The journey that physical evidence goes on, from crime scene to courtroom, doesn’t get many newspaper column inches. But a trial is the ultimate test of forensic evidence: if isn’t well documented, the evidence will not stand up in court. And if it fails in court, all the efforts of the forensic scientists – digital analysts, pathologists, entomologists, fingerprint experts, toxicologists – have been for nothing. At Dobson’s trial the defence lawyer, Tim Roberts, made huge efforts to introduce doubt about the journey of the jacket. In his opening statement to the jury Roberts said, ‘The charge brought against Gary Dobson is based on unreliable evidence. At the time that Stephen Lawrence was being attacked, Gary Dobson was at home in his parents’ house. He is innocent of this charge. The
papers in this case are voluminous, but the actual physical evidence, upon which this charge is brought, the fibres and fragments, would not fill a teaspoon.’

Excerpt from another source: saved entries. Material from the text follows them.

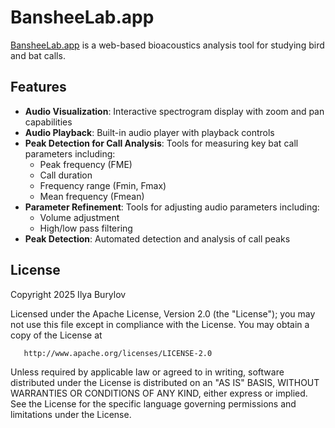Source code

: # BansheeLab.app

[BansheeLab.app](https://BansheeLab.app) is a web-based bioacoustics analysis tool for studying bird and bat calls.

## Features

- **Audio Visualization**: Interactive spectrogram display with zoom and pan capabilities
- **Audio Playback**: Built-in audio player with playback controls
- **Peak Detection for Call Analysis**: Tools for measuring key bat call parameters including:
  - Peak frequency (FME)
  - Call duration
  - Frequency range (Fmin, Fmax)
  - Mean frequency (Fmean)
- **Parameter Refinement**: Tools for adjusting audio parameters including:
  - Volume adjustment
  - High/low pass filtering
- **Peak Detection**: Automated detection and analysis of call peaks

## License

 Copyright 2025 Ilya Burylov

   Licensed under the Apache License, Version 2.0 (the "License");
   you may not use this file except in compliance with the License.
   You may obtain a copy of the License at

       http://www.apache.org/licenses/LICENSE-2.0

   Unless required by applicable law or agreed to in writing, software
   distributed under the License is distributed on an "AS IS" BASIS,
   WITHOUT WARRANTIES OR CONDITIONS OF ANY KIND, either express or implied.
   See the License for the specific language governing permissions and
   limitations under the License.
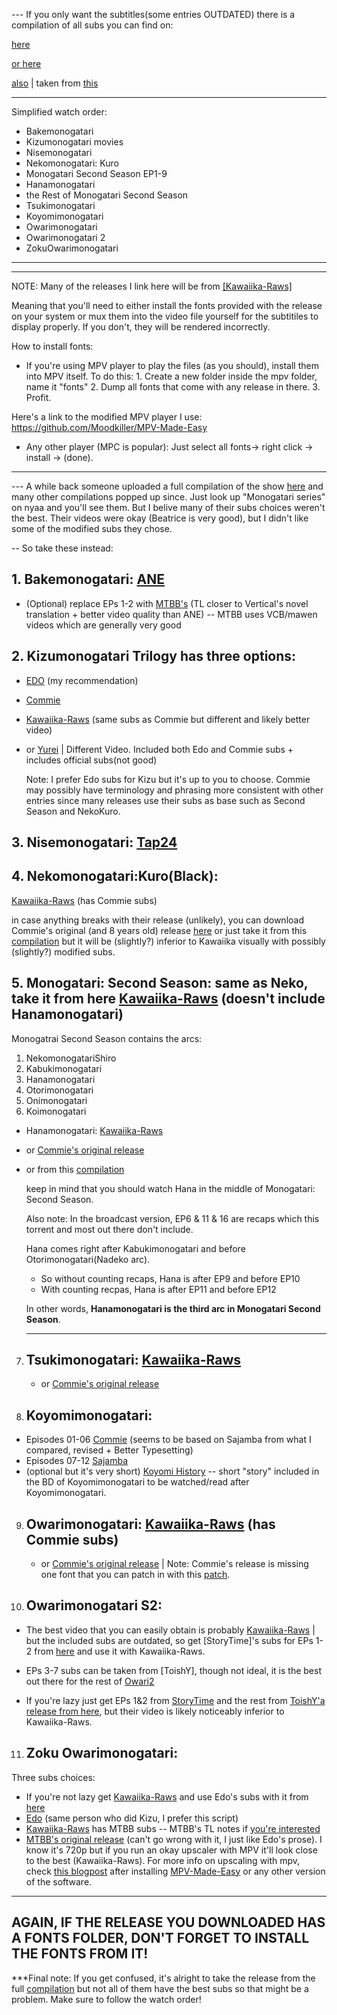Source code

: --- If you only want the subtitles(some entries OUTDATED) there is a compilation of all subs you can find on:

   [here](https://nyaa.si/view/1142031) 
   
[or here](https://mega.nz/#!7EQT1SRC!TtJDL-mNLaS1CcfdMBM3RLu-pPpgSXOLA8WuAO5QXlw)

   [also](https://kitsunekko.net/subtitles/Monogatari%20All%20Seasons%20Modified%20Batch/Monogatari_All_Seasons_(without_fonts).tar.xz(2).zip) | taken from [this](https://kitsunekko.net/dirlist.php?dir=subtitles%2FMonogatari+All+Seasons+Modified+Batch%2F)
_______________________________________________________________________________________
Simplified watch order:
* Bakemonogatari
* Kizumonogatari movies
* Nisemonogatari
* Nekomonogatari: Kuro
* Monogatari Second Season EP1-9
* Hanamonogatari
* the Rest of Monogatari Second Season
* Tsukimonogatari
* Koyomimonogatari
* Owarimonogatari
* Owarimonogatari 2
* ZokuOwarimonogatari
_______________________________________________________________________________________

***************************************************************************************************************
NOTE:	Many of the releases I link here will be from [[Kawaiika-Raws]](https://nyaa.si/user/DeadNews)

Meaning that you'll need to either install the fonts provided with the release on your system or mux them into 
the video file yourself for the subtitiles to display properly. If you don't, they will be rendered incorrectly.

How to install fonts: 

- If you're using MPV player to play the files (as you should), install them into MPV itself. To do this:
		1. Create a new folder inside the mpv folder, name it "fonts"
		2. Dump all fonts that come with any release in there.
		3. Profit.

Here's a link to the modified MPV player I use: https://github.com/Moodkiller/MPV-Made-Easy


- Any other player (MPC is popular): Just select all fonts-> right click -> install -> (done).
***************************************************************************************************************


--- A while back someone uploaded a full compilation of the show [here](https://nyaa.si/view/1160744) and many other compilations popped up since. Just look up "Monogatari series" on nyaa 
and you'll see them. But I belive many of their subs choices weren't the best. Their videos were okay (Beatrice is very good), but I didn't like some of the modified subs they chose. 



-- So take these instead:


## 1. Bakemonogatari: [ANE](https://nyaa.si/view/256450)
   * (Optional) replace EPs 1-2 with [MTBB's](https://nyaa.si/view/1260802) (TL closer to Vertical's novel translation + better video quality than ANE) -- MTBB uses VCB/mawen videos which are generally very good


## 2. Kizumonogatari Trilogy has three options: 
* [EDO](https://nyaa.si/view/1073285) (my recommendation)
* [Commie](https://nyaa.si/view/1073285) 
* [Kawaiika-Raws](https://nyaa.si/view/1141748) (same subs as Commie but different and likely better video)
*   or [Yurei](https://nyaa.si/?f=0&c=0_0&q=Y%C5%ABrei+Kizumonogatari+) | Different Video. Included both Edo and Commie subs + includes official subs(not good)
	
	Note: I prefer Edo subs for Kizu but it's up to you to choose. Commie may possibly have terminology and phrasing more consistent with other entries since many releases use their subs as base such as Second Season and NekoKuro.


## 3. Nisemonogatari: [Tap24](https://nyaa.si/view/1103251)


## 4. Nekomonogatari:Kuro(Black): 
[Kawaiika-Raws](https://nyaa.si/view/1163420) (has Commie subs)

in case anything breaks with their release (unlikely), you can download Commie's original (and 8 years old) release [here](https://nyaa.si/view/424165)	or just take it from this [compilation](https://nyaa.si/view/1160744) but it will be (slightly?) inferior to Kawaiika visually with possibly (slightly?) modified subs.


## 5. Monogatari: Second Season:  same as Neko, take it from here [Kawaiika-Raws](https://nyaa.si/view/1163288) (doesn't include Hanamonogatari)
    
Monogatrai Second Season contains the arcs:

1. NekomonogatariShiro
2. Kabukimonogatari
3. Hanamonogatari
4. Otorimonogatari
5. Onimonogatari
6. Koimonogatari

* Hanamonogatari: [Kawaiika-Raws](https://nyaa.si/view/1145617)
* or [Commie's original release](https://nyaa.si/view/1001039)
* or from this [compilation](https://nyaa.si/view/1160744)
                 
    keep in mind that you should watch Hana in the middle of Monogatari: Second Season.

	Also note:	In the broadcast version, EP6 & 11 & 16 are recaps which this torrent and most out there don't include.
	
    Hana comes right after Kabukimonogatari and before Otorimonogatari(Nadeko arc). 
    
    * So without counting recaps, Hana is after EP9 and before EP10
    * With counting recpas, Hana is after EP11 and before EP12
																						
    In other words, **Hanamonogatari is the third arc in Monogatari Second Season**.
    ____________________________________________________________________



7. ## Tsukimonogatari: [Kawaiika-Raws](https://nyaa.si/view/1145618)
	* or [Commie's original release](https://nyaa.si/view/739772)


8. ## Koyomimonogatari:
* Episodes 01-06 [Commie](https://nyaa.si/view/1246528) (seems to be based on Sajamba from what I compared, revised + Better Typesetting)
* Episodes 07-12 [Sajamba](https://nyaa.si/view/835714)
* (optional but it's very short) [Koyomi History](https://nyaa.si/view/1141750) -- short "story" included in the BD of Koyomimonogatari to be watched/read after Koyomimonogatari.
		
		
9. ## Owarimonogatari: [Kawaiika-Raws](https://nyaa.si/view/1163284) (has Commie subs)
	 * or [Commie's original release](https://nyaa.si/view/1011605) | Note: Commie's release is missing one font that you can patch in with this [patch](https://commiesubs.com/wp-content/uploads/2018/03/owari_patches.zip).


10. ## Owarimonogatari S2: 
* The best video that you can easily obtain is probably [Kawaiika-Raws](https://nyaa.si/view/1137467) | but the included subs are outdated, so get [StoryTime]'s subs for EPs 1-2 from [here](https://kitsunekko.net/subtitles/Owarimonogatari%20S02%20(2017)/[Storytime]%20Owarimonogatari%20(Ge)%20Mayoi%20Hell%20subs.rar) and use it with Kawaiika-Raws.
* EPs 3-7 subs can be taken from [ToishY], though not ideal, it is the best out there for the rest of [Owari2](https://mega.nz/file/07oRGYTJ#DKxB9zKqVj4X_LzHwIU0mcw4ZWW2VMppkMwkNugsHWg)
			
 * If you're lazy just get EPs 1&2 from [StoryTime](https://nyaa.si/view/1231415) and the rest from [ToishY'a release from here](https://nyaa.si/view/1178566), but their video is likely noticeably inferior to Kawaiika-Raws.


11. ## Zoku Owarimonogatari:

Three subs choices:
* If you're not lazy get [Kawaiika-Raws]((https://nyaa.si/view/1134728)) and use Edo's subs with it from [here](https://kitsunekko.net/subtitles/Zoku%20Owarimonogatari/[Edo]%20Zoku%20Owarmonogarai.rar)
* [Edo](https://nyaa.si/user/EdoPhantom?f=0&c=0_0&q=zoku) (same person who did Kizu, I prefer this script)
* [Kawaiika-Raws](https://nyaa.si/view/1134728) has MTBB subs -- MTBB's TL notes if [you're interested](https://pastebin.com/JnQSCG9M)
* [MTBB's original release](https://nyaa.si/view/1138570) (can't go wrong with it, I just like Edo's prose). I know it's 720p but if you run an okay upscaler with MPV it'll look close to the best (Kawaiika-Raws). For more info on upscaling with mpv, check [this blogpost](https://iamscum.wordpress.com/guides/videoplayback-guide/mpv-conf/) after installing [MPV-Made-Easy](https://github.com/Moodkiller/MPV-Made-Easy) or any other version of the software.






-------------------------------------------------------------------------------------------------------------------------------------------------
**AGAIN, IF THE RELEASE YOU DOWNLOADED HAS A FONTS FOLDER, DON'T FORGET TO INSTALL THE FONTS FROM IT!**
-------------------------------------------------------------------------------------------------------------------------------------------------


***Final note: 
If you get confused, it's alright to take the release from the full [compilation](https://nyaa.si/view/1160744)
but not all of them have the best subs so that might be a problem. Make sure to follow the watch order!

For eighteen years the jacket had lain dormant in a paper bag, sealed with tape. Roberts pointed out that in the early 1990s suspect and victim exhibits were often stored in the same room. Over the years many scientists had examined the Stephen Lawrence exhibits in different laboratories around England, and not all of them had worn white plastic suits. Roberts argued that the stain on the jacket collar had not come from fresh blood. He said that the dried blood flakes had got into the evidence bag via a careless scientist who had also handled Stephen’s exhibit. He suggested the bloodstain was the result of one of these flakes dissolving when scientists conducted a test for saliva. The test involved wetting and pressing the jacket. Edward Jarman countered that he had tried this theory out using control blood flakes. They had turned ‘gel-like’; too viscous to absorb into the fabric. The arguments were extensive and detailed. One journalist who was present for every second of Dobson’s six-week trial said, ‘During these long days of continuity evidence at the end of November – as the barristers argued at length about the safety of brown paper bags – the jury looked bored.’
Gary Dobson and David Norris, who were both convicted of the murder of Stephen Lawrence in 2012
Roberts was also desperate to get the judge to rule the next witness, Rosalind Hammon, out of testifying. LGC had given her the job of examining the jacket’s chain of continuity. He argued that, because she was an employee of LGC, her view could not be trusted. The judge disagreed and allowed her to speak. She testified that, despite the jacket’s complex journey, there was ‘no realistic probability’ the blood and fibres were the result of contamination. On 3 January 2012, Gary Dobson was found guilty of murder and sentenced to at least fifteen years in jail. He had remained out of the reach of justice for eighteen years and 256 days – that’s thirty-five more days than Stephen Lawrence was alive. Writer Brian Cathcart said after the trial, ‘The idea that there might one day be a conviction was at one point nothing but a fantasy. It’s remarkable that you can go back into the evidence and find these microscopic particles which can lead to a conviction.’ One other member of the gang, David Norris, was brought to justice at the same trial as Gary Dobson, largely because of a single strand of Stephen’s hair found on the jeans that he had been wearing on the night of the murder. Eyewitness accounts suggest that there were three or four other men involved in the murder. Their names are known, but no forensic traces have been found to link them to the scene.